L’accroissement de la production est considérable aussi, quoique beaucoup moindre, pour le café, dont il se produisait, dans les contrées en relation avec l’Europe, 321,000 tonnes en 1855, 422,000 tonnes en 1865, 505,000 tonnes en 1875, et, enfin, 588,000 tonnes en 1881. Ici, l’augmentation est plus faible, puisque en seize ans elle n’atteint guère que 40 pour 100, mais la consommation se développe beaucoup plus lentement, comme pour tous les objets de luxe ou de demi-luxe. La production du sucre, grâce en grande partie aux primes de toute nature que les états distribuent avec une niaise prodigalité aux fabricans, s’est plus rapidement accrue encore que celle du café.
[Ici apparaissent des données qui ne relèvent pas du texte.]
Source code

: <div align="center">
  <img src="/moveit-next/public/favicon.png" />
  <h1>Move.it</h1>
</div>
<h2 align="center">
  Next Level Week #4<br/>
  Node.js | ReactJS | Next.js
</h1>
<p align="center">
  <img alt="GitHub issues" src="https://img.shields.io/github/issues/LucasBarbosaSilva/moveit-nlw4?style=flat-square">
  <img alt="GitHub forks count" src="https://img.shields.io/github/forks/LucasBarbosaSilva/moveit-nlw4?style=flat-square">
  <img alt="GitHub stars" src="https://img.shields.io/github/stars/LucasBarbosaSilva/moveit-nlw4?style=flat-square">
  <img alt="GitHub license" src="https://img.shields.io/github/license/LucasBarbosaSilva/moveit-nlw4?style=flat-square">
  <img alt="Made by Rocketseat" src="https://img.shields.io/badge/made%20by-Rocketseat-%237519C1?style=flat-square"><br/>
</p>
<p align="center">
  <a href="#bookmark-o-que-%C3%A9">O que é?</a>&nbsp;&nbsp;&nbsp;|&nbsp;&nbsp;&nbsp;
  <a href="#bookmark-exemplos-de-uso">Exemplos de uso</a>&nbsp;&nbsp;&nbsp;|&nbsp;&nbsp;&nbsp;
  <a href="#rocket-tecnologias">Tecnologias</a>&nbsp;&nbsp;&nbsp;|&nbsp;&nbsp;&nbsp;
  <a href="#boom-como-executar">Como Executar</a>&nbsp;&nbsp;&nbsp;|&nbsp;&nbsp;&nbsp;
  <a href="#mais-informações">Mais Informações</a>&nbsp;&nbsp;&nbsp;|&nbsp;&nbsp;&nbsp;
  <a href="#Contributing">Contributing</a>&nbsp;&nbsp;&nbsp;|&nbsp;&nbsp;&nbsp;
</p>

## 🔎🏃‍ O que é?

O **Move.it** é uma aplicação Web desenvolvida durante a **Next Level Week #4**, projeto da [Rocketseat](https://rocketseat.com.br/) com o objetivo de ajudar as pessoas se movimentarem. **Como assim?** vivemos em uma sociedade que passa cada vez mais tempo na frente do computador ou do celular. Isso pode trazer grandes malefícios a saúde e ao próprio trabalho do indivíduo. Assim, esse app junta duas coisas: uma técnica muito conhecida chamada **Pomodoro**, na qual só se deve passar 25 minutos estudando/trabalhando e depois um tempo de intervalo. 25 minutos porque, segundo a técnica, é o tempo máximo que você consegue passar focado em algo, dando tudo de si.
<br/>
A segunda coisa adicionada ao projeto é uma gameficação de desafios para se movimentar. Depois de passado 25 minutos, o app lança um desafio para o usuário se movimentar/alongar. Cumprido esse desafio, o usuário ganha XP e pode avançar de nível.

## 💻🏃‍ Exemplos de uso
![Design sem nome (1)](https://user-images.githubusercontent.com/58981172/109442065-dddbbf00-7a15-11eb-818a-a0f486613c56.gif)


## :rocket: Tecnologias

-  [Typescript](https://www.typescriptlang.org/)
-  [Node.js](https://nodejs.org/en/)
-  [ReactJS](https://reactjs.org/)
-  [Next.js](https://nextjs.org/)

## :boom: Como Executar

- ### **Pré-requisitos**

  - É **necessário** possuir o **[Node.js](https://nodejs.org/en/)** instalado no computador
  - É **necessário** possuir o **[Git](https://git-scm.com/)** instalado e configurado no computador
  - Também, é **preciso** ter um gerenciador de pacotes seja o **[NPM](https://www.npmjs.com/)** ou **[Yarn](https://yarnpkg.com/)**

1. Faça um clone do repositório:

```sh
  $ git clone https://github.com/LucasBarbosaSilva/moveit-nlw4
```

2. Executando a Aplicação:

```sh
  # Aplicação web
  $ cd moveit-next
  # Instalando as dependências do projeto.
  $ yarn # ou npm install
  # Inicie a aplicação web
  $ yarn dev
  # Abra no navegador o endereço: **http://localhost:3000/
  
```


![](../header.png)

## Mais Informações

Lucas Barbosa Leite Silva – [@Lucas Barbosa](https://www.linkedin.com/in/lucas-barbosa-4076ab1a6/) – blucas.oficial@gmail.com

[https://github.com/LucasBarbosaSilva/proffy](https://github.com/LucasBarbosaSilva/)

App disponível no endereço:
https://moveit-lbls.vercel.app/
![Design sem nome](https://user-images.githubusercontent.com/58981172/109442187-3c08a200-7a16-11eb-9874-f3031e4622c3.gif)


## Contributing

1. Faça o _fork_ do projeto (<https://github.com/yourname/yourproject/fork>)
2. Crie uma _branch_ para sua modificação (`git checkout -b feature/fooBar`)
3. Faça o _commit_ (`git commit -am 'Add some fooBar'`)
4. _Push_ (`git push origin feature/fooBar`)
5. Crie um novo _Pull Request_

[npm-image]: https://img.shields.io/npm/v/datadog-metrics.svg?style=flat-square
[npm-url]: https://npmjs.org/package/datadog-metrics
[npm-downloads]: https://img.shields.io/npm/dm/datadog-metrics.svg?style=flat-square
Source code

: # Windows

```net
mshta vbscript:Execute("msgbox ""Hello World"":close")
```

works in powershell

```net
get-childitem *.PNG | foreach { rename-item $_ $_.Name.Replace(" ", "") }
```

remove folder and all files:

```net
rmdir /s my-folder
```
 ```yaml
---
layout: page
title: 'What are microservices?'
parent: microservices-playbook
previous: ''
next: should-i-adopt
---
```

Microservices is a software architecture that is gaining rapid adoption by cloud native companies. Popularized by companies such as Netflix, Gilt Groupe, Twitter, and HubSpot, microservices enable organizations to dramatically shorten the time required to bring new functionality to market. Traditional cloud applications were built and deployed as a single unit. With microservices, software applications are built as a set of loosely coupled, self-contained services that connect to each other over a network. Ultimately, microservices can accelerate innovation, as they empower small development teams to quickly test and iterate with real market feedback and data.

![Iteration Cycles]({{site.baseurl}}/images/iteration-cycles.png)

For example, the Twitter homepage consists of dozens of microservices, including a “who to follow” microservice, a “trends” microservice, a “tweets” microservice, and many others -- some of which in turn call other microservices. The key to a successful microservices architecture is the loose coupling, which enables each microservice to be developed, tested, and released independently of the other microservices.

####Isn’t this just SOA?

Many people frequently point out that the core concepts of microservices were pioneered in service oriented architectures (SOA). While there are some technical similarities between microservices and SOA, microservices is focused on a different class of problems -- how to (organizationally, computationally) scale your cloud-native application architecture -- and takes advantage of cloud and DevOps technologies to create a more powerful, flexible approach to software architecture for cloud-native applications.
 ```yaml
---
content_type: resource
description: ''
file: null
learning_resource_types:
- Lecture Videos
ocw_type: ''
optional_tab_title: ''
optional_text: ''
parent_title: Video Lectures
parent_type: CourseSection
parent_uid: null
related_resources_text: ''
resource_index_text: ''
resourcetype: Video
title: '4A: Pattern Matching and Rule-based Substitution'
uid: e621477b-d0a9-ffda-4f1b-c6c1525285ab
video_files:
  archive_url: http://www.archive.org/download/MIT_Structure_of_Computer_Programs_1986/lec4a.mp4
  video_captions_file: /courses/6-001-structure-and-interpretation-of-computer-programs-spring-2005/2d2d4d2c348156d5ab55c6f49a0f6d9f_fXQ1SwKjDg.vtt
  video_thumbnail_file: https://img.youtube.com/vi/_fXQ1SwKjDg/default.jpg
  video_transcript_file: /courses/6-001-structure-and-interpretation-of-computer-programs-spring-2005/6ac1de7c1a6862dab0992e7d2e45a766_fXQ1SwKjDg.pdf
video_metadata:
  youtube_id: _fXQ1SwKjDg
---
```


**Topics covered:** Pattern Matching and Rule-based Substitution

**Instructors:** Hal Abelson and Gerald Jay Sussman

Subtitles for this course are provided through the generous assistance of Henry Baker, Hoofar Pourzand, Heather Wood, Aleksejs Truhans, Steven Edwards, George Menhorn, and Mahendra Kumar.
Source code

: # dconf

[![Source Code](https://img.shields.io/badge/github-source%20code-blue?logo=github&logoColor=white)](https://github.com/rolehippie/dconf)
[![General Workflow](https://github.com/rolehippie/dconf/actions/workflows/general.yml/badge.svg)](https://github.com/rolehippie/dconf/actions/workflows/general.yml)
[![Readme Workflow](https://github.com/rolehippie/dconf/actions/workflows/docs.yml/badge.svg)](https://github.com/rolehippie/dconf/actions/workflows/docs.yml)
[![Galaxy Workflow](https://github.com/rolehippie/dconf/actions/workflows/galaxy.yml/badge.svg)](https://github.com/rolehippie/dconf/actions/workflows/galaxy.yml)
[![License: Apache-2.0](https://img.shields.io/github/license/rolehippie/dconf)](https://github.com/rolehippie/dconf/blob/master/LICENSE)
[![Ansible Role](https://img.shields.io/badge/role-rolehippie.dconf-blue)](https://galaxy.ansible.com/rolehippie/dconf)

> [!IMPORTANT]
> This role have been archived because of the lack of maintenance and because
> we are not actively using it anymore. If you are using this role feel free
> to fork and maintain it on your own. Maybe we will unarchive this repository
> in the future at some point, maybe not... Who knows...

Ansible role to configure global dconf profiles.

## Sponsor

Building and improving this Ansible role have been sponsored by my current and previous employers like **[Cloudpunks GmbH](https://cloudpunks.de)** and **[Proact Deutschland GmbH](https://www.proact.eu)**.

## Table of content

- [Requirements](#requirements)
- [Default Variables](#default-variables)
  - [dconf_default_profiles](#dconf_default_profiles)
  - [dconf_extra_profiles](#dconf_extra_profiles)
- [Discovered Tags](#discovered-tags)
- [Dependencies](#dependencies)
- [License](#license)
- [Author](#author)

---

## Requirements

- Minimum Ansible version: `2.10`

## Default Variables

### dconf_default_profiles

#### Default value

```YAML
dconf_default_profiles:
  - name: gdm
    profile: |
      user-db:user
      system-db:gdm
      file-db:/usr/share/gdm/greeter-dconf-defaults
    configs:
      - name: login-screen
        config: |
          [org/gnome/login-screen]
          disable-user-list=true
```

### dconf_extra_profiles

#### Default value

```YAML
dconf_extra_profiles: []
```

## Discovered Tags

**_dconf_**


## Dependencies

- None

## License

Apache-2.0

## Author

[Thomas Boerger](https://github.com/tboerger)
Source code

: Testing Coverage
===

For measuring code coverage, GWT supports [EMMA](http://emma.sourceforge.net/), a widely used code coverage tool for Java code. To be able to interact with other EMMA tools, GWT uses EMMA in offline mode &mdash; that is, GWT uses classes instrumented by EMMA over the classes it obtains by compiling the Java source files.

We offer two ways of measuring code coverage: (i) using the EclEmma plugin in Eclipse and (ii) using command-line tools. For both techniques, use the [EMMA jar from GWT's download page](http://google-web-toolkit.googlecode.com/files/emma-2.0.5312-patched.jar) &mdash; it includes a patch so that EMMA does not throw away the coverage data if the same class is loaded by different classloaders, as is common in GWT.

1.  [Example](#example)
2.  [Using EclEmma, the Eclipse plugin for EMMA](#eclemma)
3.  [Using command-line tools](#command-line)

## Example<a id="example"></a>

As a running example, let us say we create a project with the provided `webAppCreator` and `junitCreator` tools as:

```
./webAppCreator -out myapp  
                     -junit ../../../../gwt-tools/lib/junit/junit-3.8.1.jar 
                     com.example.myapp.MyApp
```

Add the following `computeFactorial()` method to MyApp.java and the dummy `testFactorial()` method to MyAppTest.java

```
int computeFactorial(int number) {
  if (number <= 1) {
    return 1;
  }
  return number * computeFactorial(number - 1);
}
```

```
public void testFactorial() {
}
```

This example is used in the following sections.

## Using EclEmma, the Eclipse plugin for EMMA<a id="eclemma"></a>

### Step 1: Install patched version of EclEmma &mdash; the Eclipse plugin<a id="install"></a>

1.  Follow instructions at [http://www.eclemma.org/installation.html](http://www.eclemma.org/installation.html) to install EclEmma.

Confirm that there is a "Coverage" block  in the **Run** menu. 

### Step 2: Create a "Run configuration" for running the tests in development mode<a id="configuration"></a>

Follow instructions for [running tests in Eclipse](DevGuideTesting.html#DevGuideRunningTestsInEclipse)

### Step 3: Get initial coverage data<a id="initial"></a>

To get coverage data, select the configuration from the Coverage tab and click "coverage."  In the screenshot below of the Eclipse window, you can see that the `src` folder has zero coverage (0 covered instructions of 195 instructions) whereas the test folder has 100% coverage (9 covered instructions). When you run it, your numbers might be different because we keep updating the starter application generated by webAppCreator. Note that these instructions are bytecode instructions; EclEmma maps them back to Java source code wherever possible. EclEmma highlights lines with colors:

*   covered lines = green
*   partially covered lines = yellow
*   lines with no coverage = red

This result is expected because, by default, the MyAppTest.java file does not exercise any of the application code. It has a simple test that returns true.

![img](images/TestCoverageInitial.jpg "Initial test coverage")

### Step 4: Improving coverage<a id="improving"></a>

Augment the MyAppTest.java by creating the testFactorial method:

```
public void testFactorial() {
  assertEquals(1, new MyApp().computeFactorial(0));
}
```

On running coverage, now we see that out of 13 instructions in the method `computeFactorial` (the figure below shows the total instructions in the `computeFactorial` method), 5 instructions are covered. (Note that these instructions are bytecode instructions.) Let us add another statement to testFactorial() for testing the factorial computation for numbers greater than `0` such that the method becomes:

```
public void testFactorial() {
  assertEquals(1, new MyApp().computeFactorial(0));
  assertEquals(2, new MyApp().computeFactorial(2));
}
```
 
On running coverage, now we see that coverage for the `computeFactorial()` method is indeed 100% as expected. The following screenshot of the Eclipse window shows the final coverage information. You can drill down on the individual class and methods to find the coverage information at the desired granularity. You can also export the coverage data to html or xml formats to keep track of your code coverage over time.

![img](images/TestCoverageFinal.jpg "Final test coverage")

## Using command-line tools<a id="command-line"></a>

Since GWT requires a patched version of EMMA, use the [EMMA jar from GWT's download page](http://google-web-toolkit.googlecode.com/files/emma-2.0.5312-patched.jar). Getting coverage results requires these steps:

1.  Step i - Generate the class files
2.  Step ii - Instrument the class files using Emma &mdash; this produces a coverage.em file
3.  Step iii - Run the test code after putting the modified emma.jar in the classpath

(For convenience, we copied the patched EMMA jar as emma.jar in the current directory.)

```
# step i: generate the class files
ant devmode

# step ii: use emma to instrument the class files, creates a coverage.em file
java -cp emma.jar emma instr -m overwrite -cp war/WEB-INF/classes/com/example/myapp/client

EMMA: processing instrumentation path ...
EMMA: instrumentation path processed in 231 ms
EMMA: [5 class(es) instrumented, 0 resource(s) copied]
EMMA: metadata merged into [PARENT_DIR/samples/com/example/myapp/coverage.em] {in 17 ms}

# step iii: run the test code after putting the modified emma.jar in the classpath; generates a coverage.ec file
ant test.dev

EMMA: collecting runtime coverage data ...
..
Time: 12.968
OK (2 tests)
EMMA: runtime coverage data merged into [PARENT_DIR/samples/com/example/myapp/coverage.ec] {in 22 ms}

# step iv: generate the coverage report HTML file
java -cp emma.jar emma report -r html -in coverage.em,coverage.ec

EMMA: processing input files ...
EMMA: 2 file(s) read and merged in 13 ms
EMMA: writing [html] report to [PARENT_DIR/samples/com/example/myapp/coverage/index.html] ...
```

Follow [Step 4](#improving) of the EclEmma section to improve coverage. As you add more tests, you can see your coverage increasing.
M. de Neumann-Spallart évalue à 16,750,000 quintaux métriques la production du sucre de canne dans le monde civilisé en 1867 ; l’augmentation est très lente jusqu’en 1877, où cette production atteint 18,800,000 quintaux ; mais dans la campagne 1881-82 elle dépasse 25 millions de quintaux métriques offrant un accroissement d’un tiers environ en cinq années. La production du sucre de betterave ne reste pas en arrière, et de 15,066,000 quintaux métriques en 1879-80, elle monte à 21,709,000 quintaux en 1882-83, soit une augmentation de 40 pour 100 en trois années. Depuis lors, il semble que la production du sucre ait pris encore de nouveaux développemens. Quoi d’étonnant que la consommation suive à pas inégal une offre qui s’élargit dans

  1. Voir cette circulaire commerciale, qui est décisive, dans l’Économiste français du 7 février 1886.